Nach meinem ersten, eher flüchtigen Besuch des Fort XI in Thorn, über den ich hier bereits berichtet habe, konnte ich das Gelände nun im Rahmen einer Weihnachtstour deutlich intensiver besichtigen. Statt nur weniger Minuten hatte ich dieses mal einen ganzen Nachmitag – eine Zeitspanne, die notwendig ist, um die Dimensionen dieser preußischen Anlage annähernd zu erfassen.
Dimensionen und Architektur
Fort XI, ein Artilleriefort des Typs „Einheitsfort“, zeigt erst bei einer mehrstündigen Begehung sein wahres Gesicht. Während die oberirdischen Erdwälle massiv wirken, spielt sich das Wesentliche unter der Oberfläche ab. Ein Großteil der Anlage ist unterirdisch angelegt und umfasst ein weit verzweigtes System aus:
- Ausgedehnte Kasemattensysteme: Die massiven Ziegelgewölbe dienten als geschützte Unterkünfte und Funktionsräume. Ihre Substanz ist trotz des Alters und der Feuchtigkeit bemerkenswert gut erhalten.
- Das Poternensystem: Ein weitreichendes Netz aus unterirdischen Verbindungstunneln verknüpft die Kehlkaserne mit den entlegenen Gefechtsständen und Grabenwehren. Erst durch das Ablaufen dieser Wege wird die logistische Tiefe des Forts greifbar.
- Munitions- und Lagerräume: Diese sind tief in das Bauwerk integriert, um Schutz vor Artilleriebeschuss zu bieten, und zeigen die technische Durchplanung der 1880er Jahre.

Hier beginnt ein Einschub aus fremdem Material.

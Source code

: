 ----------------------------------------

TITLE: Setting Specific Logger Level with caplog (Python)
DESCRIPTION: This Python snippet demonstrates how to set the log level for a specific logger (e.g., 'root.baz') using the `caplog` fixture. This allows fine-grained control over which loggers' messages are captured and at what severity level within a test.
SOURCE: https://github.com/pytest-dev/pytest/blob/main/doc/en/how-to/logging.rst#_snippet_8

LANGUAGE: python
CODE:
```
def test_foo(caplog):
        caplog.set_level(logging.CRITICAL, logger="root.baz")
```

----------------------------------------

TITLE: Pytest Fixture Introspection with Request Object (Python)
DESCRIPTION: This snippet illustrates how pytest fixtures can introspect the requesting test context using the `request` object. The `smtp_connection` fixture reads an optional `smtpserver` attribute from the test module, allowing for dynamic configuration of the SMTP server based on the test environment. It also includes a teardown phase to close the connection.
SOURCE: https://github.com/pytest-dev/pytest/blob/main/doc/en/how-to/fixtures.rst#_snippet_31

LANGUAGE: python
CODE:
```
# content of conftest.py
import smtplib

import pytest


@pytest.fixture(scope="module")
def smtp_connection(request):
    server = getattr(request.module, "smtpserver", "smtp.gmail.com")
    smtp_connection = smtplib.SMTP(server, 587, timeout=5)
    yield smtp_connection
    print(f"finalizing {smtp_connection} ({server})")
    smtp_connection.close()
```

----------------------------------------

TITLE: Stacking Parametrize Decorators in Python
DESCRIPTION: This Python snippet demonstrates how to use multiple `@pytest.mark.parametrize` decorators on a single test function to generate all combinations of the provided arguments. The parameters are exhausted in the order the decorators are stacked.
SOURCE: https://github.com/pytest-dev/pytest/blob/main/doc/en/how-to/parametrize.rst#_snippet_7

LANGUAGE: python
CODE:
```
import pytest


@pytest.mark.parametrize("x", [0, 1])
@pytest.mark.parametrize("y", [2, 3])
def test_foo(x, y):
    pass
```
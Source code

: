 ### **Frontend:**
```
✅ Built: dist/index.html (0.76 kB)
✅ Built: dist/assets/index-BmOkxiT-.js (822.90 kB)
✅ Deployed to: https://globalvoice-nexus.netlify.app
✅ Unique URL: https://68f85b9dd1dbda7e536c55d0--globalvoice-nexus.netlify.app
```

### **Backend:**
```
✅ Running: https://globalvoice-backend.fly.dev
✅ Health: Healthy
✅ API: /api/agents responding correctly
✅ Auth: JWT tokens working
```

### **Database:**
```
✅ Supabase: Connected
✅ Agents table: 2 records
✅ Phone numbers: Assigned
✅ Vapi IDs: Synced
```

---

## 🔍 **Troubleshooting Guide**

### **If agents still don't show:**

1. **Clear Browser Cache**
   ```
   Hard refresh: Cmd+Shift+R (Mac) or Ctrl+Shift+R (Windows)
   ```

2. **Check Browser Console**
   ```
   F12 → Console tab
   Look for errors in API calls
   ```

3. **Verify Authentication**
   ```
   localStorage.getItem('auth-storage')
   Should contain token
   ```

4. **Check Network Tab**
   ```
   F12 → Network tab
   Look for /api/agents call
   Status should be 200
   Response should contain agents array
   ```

Die Zeit reichte dieses Mal aus, um nicht nur die zentralen Achsen, sondern auch die entlegeneren Winkel des Geländes und Außenbereiche zu dokumentieren. Besonders auffällig ist die handwerkliche Präzision der Ziegelbauweise, die trotz der Feuchtigkeit und des Alters kaum Zerfallserscheinungen zeigt.
Mein Fazit zur zweiten Tour
Knapp vier Stunden in der Kälte des Forts XI haben sich gelohnt. Die Weitläufigkeit des Geländes und die tiefen Einblicke in die unterirdischen Bereiche geben ein viel vollständigeres Bild ab als mein erster, flüchtiger Besuch.
Wer sich für die historischen Hintergründe der Festung Thorn und die strategische Bedeutung der Anlage interessiert, findet alle Basis-Informationen dazu in meinem ersten Bericht zu Fort XI. Dieser neue Besuch diente vor allem dazu, die räumliche Tiefe und die baulichen Details fotografisch umfassender zu dokumentieren.
Fakten-Check:
- Offizielle Bezeichnung: Fort XI Stefan Dąbrowski (ursprünglich Fort II).
- Typ: Preußisches Artillerie-Fort (Regelbauart / Einheitsfort).
- Bauzeit: 1877–1881.
- Lage: Südlicher Teil des Festungsgürtels Thorn, linksufrig der Weichsel.
- Architektur: Massivziegelbauweise mit Erdüberdeckung; bestehend aus Kehlkaserne, zentralem Flur, Kasematten und einem weit verzweigten System aus unterirdischen Verbindungsgängen.
- Modernisierung: Um 1890 verstärkt, um dem Aufkommen der Brisanzartillerie (höhere Durchschlagskraft) standzuhalten.
- Heutiger Zustand: Eines der am besten erhaltenen Außenforts der Festung Thorn; weitgehende Erhaltung der originalen Bausubstanz aus der Kaiserzeit.